By: Chris Davenport user 31 May 2018 at 5:39 a.m. CDT

3 Responses
Chris Davenport gravatar
I'm trying to migrate from 2.4.4 to 3.1.3 but having problems getting the new UMA2 protocol to work. To take the migration out of the equation I'm currently working on an out-of-the-box 3.1.3 installation and just trying to get SCIM/UMA working. I have SCIM-Client installed on my local machine and it works correctly in both test mode and UMA mode. My own SCIM code (in PHP) works in test mode, but in UMA mode I keep getting "JWT authentication failed" in the oxauth.log so there must be something wrong with how I'm constructing the JWT I'm sending to the token endpoint. The JWT I'm generating is valid (as confirmed using the https://jwt.io/ online validator). So I think the problem is in obtaining the correct key to sign it with. Some pointers would be helpful. How do I retrieve the key from scim-rp.jks? Which key do I extract? The OpenID Core document (http://openid.net/specs/openid-connect-core-1_0.html) says to sign it with the public key, but in trying to read the code it looks like the private key is being used (https://github.com/GluuFederation/oxAuth/blob/master/Model/src/main/java/org/xdi/oxauth/model/crypto/OxAuthCryptoProvider.java#L171) so I'm a bit confused (and probably not reading the right bit of code). Is the first key in scim-rp.jks always the correct one? How do I decode the key from scim-rp.jks in order to use it to sign the JWT? Any light you can shed on this would be most helpful.

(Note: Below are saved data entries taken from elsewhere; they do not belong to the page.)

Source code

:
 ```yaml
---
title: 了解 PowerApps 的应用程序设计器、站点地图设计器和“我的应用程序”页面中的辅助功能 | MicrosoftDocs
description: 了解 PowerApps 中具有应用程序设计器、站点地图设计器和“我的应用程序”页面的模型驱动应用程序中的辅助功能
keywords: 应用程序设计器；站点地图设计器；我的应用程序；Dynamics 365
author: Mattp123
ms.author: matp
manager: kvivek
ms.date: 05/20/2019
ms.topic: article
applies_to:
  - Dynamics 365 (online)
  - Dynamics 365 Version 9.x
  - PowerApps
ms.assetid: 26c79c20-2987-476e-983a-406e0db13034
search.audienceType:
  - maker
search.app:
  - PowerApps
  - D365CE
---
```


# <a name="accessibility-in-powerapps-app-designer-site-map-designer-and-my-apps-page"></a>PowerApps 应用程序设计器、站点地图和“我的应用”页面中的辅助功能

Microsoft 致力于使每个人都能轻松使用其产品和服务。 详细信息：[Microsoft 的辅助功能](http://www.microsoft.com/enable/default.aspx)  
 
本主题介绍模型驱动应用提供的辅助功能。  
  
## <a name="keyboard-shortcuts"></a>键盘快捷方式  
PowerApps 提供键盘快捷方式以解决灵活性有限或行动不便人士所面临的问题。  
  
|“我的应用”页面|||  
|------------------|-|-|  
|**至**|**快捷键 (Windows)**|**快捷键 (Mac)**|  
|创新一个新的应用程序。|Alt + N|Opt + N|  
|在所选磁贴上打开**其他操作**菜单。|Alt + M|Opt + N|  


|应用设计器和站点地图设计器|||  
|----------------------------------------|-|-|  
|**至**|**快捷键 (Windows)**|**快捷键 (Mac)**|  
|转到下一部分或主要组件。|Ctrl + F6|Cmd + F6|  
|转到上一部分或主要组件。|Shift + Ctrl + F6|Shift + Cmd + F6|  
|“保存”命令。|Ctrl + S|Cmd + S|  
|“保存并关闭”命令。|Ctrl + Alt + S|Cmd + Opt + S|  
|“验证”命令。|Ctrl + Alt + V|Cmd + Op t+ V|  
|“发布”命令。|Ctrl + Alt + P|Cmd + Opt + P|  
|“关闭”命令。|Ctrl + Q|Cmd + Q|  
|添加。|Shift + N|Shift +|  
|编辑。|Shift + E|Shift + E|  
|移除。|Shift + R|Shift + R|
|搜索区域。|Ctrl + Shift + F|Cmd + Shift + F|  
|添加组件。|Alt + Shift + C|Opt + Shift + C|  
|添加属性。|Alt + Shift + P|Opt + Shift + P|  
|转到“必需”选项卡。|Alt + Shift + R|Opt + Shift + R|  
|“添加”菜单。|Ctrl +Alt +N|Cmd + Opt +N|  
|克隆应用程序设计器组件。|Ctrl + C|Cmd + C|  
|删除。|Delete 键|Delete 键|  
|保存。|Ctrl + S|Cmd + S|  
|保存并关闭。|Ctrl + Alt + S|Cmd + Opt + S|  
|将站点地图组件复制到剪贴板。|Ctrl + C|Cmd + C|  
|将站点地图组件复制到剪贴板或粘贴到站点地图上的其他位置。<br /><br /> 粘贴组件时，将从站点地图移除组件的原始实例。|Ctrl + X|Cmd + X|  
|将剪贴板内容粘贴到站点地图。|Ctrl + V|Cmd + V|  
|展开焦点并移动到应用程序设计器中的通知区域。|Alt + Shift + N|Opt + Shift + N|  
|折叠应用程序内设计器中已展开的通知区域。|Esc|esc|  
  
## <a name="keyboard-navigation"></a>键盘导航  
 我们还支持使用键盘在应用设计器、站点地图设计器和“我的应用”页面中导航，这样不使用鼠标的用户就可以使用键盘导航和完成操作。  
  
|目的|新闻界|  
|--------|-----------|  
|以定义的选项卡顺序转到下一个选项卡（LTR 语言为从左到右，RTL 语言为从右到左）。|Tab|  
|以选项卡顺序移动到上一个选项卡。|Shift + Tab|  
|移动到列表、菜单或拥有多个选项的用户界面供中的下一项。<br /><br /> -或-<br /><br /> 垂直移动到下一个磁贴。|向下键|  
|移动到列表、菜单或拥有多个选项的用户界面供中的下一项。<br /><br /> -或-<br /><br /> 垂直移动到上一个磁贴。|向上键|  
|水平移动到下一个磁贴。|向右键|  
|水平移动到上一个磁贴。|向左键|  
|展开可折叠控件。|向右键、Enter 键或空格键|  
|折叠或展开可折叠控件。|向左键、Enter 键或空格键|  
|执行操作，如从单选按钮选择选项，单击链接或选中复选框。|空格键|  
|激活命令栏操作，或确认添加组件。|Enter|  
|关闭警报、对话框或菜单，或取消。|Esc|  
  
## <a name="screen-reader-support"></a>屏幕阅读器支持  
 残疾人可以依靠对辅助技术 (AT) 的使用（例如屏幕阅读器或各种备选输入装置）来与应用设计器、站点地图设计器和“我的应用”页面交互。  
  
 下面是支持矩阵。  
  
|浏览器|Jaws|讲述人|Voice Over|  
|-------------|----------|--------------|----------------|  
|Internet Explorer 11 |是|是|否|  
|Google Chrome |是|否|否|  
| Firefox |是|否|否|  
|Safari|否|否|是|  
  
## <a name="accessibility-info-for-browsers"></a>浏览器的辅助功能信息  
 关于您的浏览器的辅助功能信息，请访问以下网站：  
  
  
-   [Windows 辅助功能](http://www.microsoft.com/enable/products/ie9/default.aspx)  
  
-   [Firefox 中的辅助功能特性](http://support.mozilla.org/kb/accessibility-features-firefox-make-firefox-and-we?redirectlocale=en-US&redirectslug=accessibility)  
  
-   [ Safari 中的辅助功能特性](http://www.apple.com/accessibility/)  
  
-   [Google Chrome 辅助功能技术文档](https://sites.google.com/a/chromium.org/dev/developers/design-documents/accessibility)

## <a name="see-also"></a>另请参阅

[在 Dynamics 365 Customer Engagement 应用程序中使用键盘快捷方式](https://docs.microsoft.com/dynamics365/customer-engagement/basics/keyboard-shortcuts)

By Aliaksandr Samuseu staff 31 May 2018 at 8:08 a.m. CDT

Aliaksandr Samuseu gravatar
Hi, Chris. > I have SCIM-Client installed on my local machine and it works correctly in both test mode and UMA mode. Could you elaborate? What steps did you use to configure it? If you followed one of our docs, please provide a link to it. >Which key do I extract? The OpenID Core document (http://openid.net/specs/openid-connect-core-1_0.html) says to sign it with the public key, but in trying to read the code it looks like the private key is being used (https://github.com/GluuFederation/oxAuth/blob/master/Model/src/main/java/org/xdi/oxauth/model/crypto/OxAuthCryptoProvider.java#L171) so I'm a bit confused (and probably not reading the right bit of code). Usual rule of a thumb is to encrypt something you need to use a public key, and to sign something you use a private key. If you sign something this way, you need to publish a corresponding public key and make it known to the party which will be verifying the signature. When you're editing a client's properties in Gluu's web UI you can see fields "JWKS URI" and "JWKS" which serve this purpose. >How do I retrieve the key from scim-rp.jks? >How do I decode the key from scim-rp.jks in order to use it to sign the JWT? I assume you mean the `/etc/certs/scim-rs.jks` file which is found in Gluu Server's container? This won't be of much use in your case, if you sign something sent to another party (**to** Gluu Server in this case), you need to use your own set of private keys, then let the other party know the public part of it, formatted as JWKS.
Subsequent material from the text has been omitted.